Strange to find this post on USS Mariner, but it is a credit to my collegue a the fish commision, Jeff Shaw. Gifted writer he is, puts me to shame.
But, Jeff is writing about the good old concept of “home” and that sense of place we hear about from time to time. I recently picked up Scott Russell Sander’s Staying Put: Making a Home in a Restless World (in my Bowling Alone series of reading), so Jeff’s post in especially meaningfull to me.
Enjoy (and I really mean that, enjoy):
…
I inform our throng, since I’ve got a long drive home to Bellingham. This brings an unexpected query.
“Bellingham? Why,” Curto asks with furrowed brow, “do you live in Bellingham?”
He doesn’t say it with scorn, just bewilderment, the tone of voice you’d use to ask why a guy collects antique Palauan toothpicks. Something you figure people do, but have never considered doing yourself.
I think for a second. “Because I love it there,” I say. It’s an honest answer, if facile and incomplete, and for a moment it’s all I’ve got.
…
When I came to Bellingham, it was because my wife got a job. In journalism, you move roughly every two years until you get where you really want to go. The ‘Ham wasn’t supposed to be home, not really; the lovely and talented Ms. Shaw was always going to get a gig in the greater Seattle area. So it went.
This is the natural order. Waterfalls don’t flow uphill, rivers don’t run backwards to the headwaters. These patterns have all, in my experience, held true to form.
…
The unruly facial hair wouldn’t be conspicious in my town, with its complement of campsite monks, snowboard priests and kayak devotees whose faith is the mountain or threshing white rapids. The place’s apt nickname is City of Subdued Excitement, and the laconic pace and lack of pretense are appealing. I like pulling out my dress flannel and good ballcap for important meetings.

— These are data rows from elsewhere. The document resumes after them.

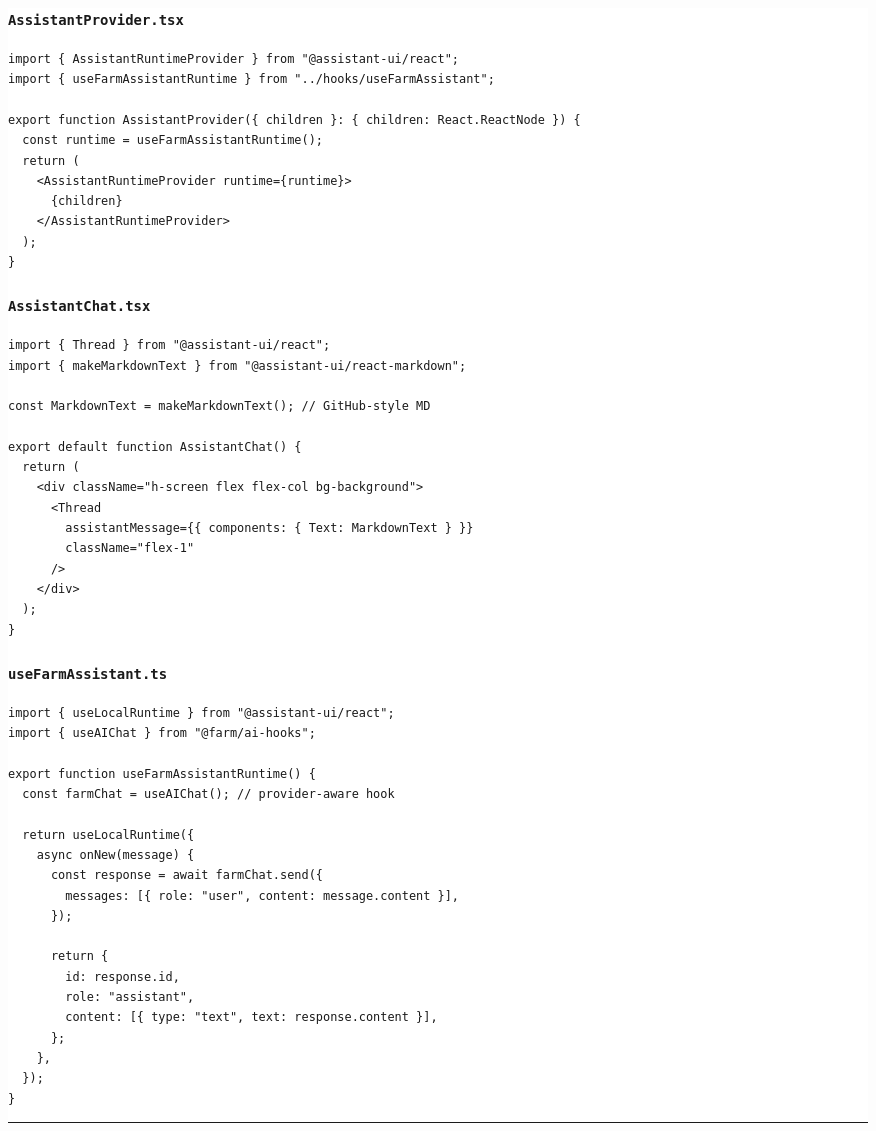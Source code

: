 ### `AssistantProvider.tsx`

```tsx
import { AssistantRuntimeProvider } from "@assistant-ui/react";
import { useFarmAssistantRuntime } from "../hooks/useFarmAssistant";

export function AssistantProvider({ children }: { children: React.ReactNode }) {
  const runtime = useFarmAssistantRuntime();
  return (
    <AssistantRuntimeProvider runtime={runtime}>
      {children}
    </AssistantRuntimeProvider>
  );
}
```

### `AssistantChat.tsx`

```tsx
import { Thread } from "@assistant-ui/react";
import { makeMarkdownText } from "@assistant-ui/react-markdown";

const MarkdownText = makeMarkdownText(); // GitHub‑style MD

export default function AssistantChat() {
  return (
    <div className="h-screen flex flex-col bg-background">
      <Thread
        assistantMessage={{ components: { Text: MarkdownText } }}
        className="flex-1"
      />
    </div>
  );
}
```

### `useFarmAssistant.ts`

```tsx
import { useLocalRuntime } from "@assistant-ui/react";
import { useAIChat } from "@farm/ai-hooks";

export function useFarmAssistantRuntime() {
  const farmChat = useAIChat(); // provider‑aware hook

  return useLocalRuntime({
    async onNew(message) {
      const response = await farmChat.send({
        messages: [{ role: "user", content: message.content }],
      });

      return {
        id: response.id,
        role: "assistant",
        content: [{ type: "text", text: response.content }],
      };
    },
  });
}
```

---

When you come, you’re issued a Subaru wagon so you can take your dogs (always plural) to Baker or the coast in rain, shine or snow. My basset hounds always roll with me into a friend’s office — the nerve center of a multi-million dollar foundation. Friends came to my scotch-and-cards birthday party with their rambunctious German shepherd and Rhodesian ridgeback in tow.
Neither of us asked first. Because in Bellingham, it’s expected.
But I’ve lived in low-key, outdoorsy places before. So what has me internally quoting poet Lawrence Ferlinghetti’s simple but elegant lines “I like it here / and I won’t go back / where I came from”? Is it that university towns are great, with their magical blend of intellectual stimulation and affordable beer? Or is it something else entirely?
…
Change is constant in all things. Bellingham isn’t exempt. Like I said, rivers never run backwards, and you can’t stop the onrush. You can sell your studio in San Diego, buy a place on Lake Whatcom, and have enough left to buy an entire herd of purebred poodles.
So these days, patches of new buildings that all look the same spring up by the dozens. They stand out next to the funky old Painted Lady Victorians done up in wild pastels, or the Craftsman style homes where hippies let their kids decide the colors, with a flurry of resulting purples and reds. The old places fit in here as pastiche homes for a pastiche town, a city formed by fusing three smaller burgs into a nonsensical conundrum of navigation.
One recently transplanted colleague, a wealthy sort and the proud new owner of a fresh-from-the-oven cookie cutter, drove by our house last year. The reasonably understated place got a telling outburst. “That’s so old Bellingham,” she said.
It was in no way meant as a compliment. Which is precisely why I took it as one.
…
When finishing a book I love, I manifest an odd habit. I tend to place the final section of pages between my thumb and forefinger to gauge how much time this particular story and I have left. As fun as the tale is, there’s always a touch of melancholy when you see it winding down.
This feeling amplifies the more stories you read, or the more places you live. Each is unique. The best, paradoxically, inspire the most regret as they pass. Colors get richer and quirks more endearing while the clock ticks.
The feelings are amplified now that I have substantial experience reading the handwriting on walls in successive temporary homes.
The ‘Ham — either as it is or as it is becoming — is certainly not all sunshine and roses. (As far north as we are, there’s precious little sun, and the soil’s iffy in places for rosebushes.) It seemed that the wife and I spent most of the first year looking for people to hike in the rain with. Tough to meet folks, friendly or no, when they’re always racing up a different hill or paddling to a San Juan island.
But you break in a new town like a fresh item of clothing. Comfort comes in stages. I live in Bellingham because, for now, it’s the shirt from the fondly-remembered concert, that pair of jeans that’s just threadbare enough.
…
Time to go home. For now.
On rereading it just now, I came back over Jeff’s line “either as it is or as it is becoming.” This thought may be above my pay-rate, but isn’t any place, town or community always “as it is becoming?”